Directions — The reply should hold only the lines below from the one with "detection rate (30" to the end, each copied exactly.

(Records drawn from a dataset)
=======
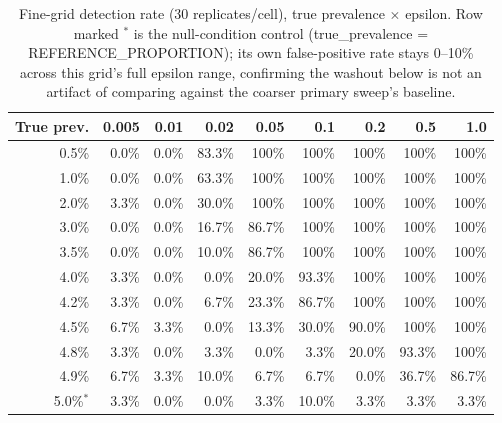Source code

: \documentclass[11pt]{article}
\begin{document}
\begin{table}[H]
\centering
\footnotesize
\begin{tabular}{r*{8}{r}}
\toprule
True prev. & 0.005 & 0.01 & 0.02 & 0.05 & 0.1 & 0.2 & 0.5 & 1.0 \\
\midrule
0.5\%  & 0.0\%  & 0.0\%  & 83.3\% & 100\%  & 100\%  & 100\%  & 100\%  & 100\% \\
1.0\%  & 0.0\%  & 0.0\%  & 63.3\% & 100\%  & 100\%  & 100\%  & 100\%  & 100\% \\
2.0\%  & 3.3\%  & 0.0\%  & 30.0\% & 100\%  & 100\%  & 100\%  & 100\%  & 100\% \\
3.0\%  & 0.0\%  & 0.0\%  & 16.7\% & 86.7\% & 100\%  & 100\%  & 100\%  & 100\% \\
3.5\%  & 0.0\%  & 0.0\%  & 10.0\% & 86.7\% & 100\%  & 100\%  & 100\%  & 100\% \\
4.0\%  & 3.3\%  & 0.0\%  & 0.0\%  & 20.0\% & 93.3\% & 100\%  & 100\%  & 100\% \\
4.2\%  & 3.3\%  & 0.0\%  & 6.7\%  & 23.3\% & 86.7\% & 100\%  & 100\%  & 100\% \\
4.5\%  & 6.7\%  & 3.3\%  & 0.0\%  & 13.3\% & 30.0\% & 90.0\% & 100\%  & 100\% \\
4.8\%  & 3.3\%  & 0.0\%  & 3.3\%  & 0.0\%  & 3.3\%  & 20.0\% & 93.3\% & 100\% \\
4.9\%  & 6.7\%  & 3.3\%  & 10.0\% & 6.7\%  & 6.7\%  & 0.0\%  & 36.7\% & 86.7\% \\
5.0\%$^{*}$ & 3.3\% & 0.0\% & 0.0\% & 3.3\% & 10.0\% & 3.3\% & 3.3\% & 3.3\% \\
\bottomrule
\end{tabular}
\caption{Fine-grid detection rate (30 replicates/cell), true prevalence $\times$ epsilon. Row marked $^{*}$ is the null-condition control (true\_prevalence = REFERENCE\_PROPORTION); its own false-positive rate stays 0--10\% across this grid's full epsilon range, confirming the washout below is not an artifact of comparing against the coarser primary sweep's baseline.}
\label{tab:floor}
\end{table}
\end{document}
=======
Answer to this problem —
\caption{Fine-grid detection rate (30 replicates/cell), true prevalence $\times$ epsilon. Row marked $^{*}$ is the null-condition control (true\_prevalence = REFERENCE\_PROPORTION); its own false-positive rate stays 0--10\% across this grid's full epsilon range, confirming the washout below is not an artifact of comparing against the coarser primary sweep's baseline.}
\label{tab:floor}
\end{table}
\end{document}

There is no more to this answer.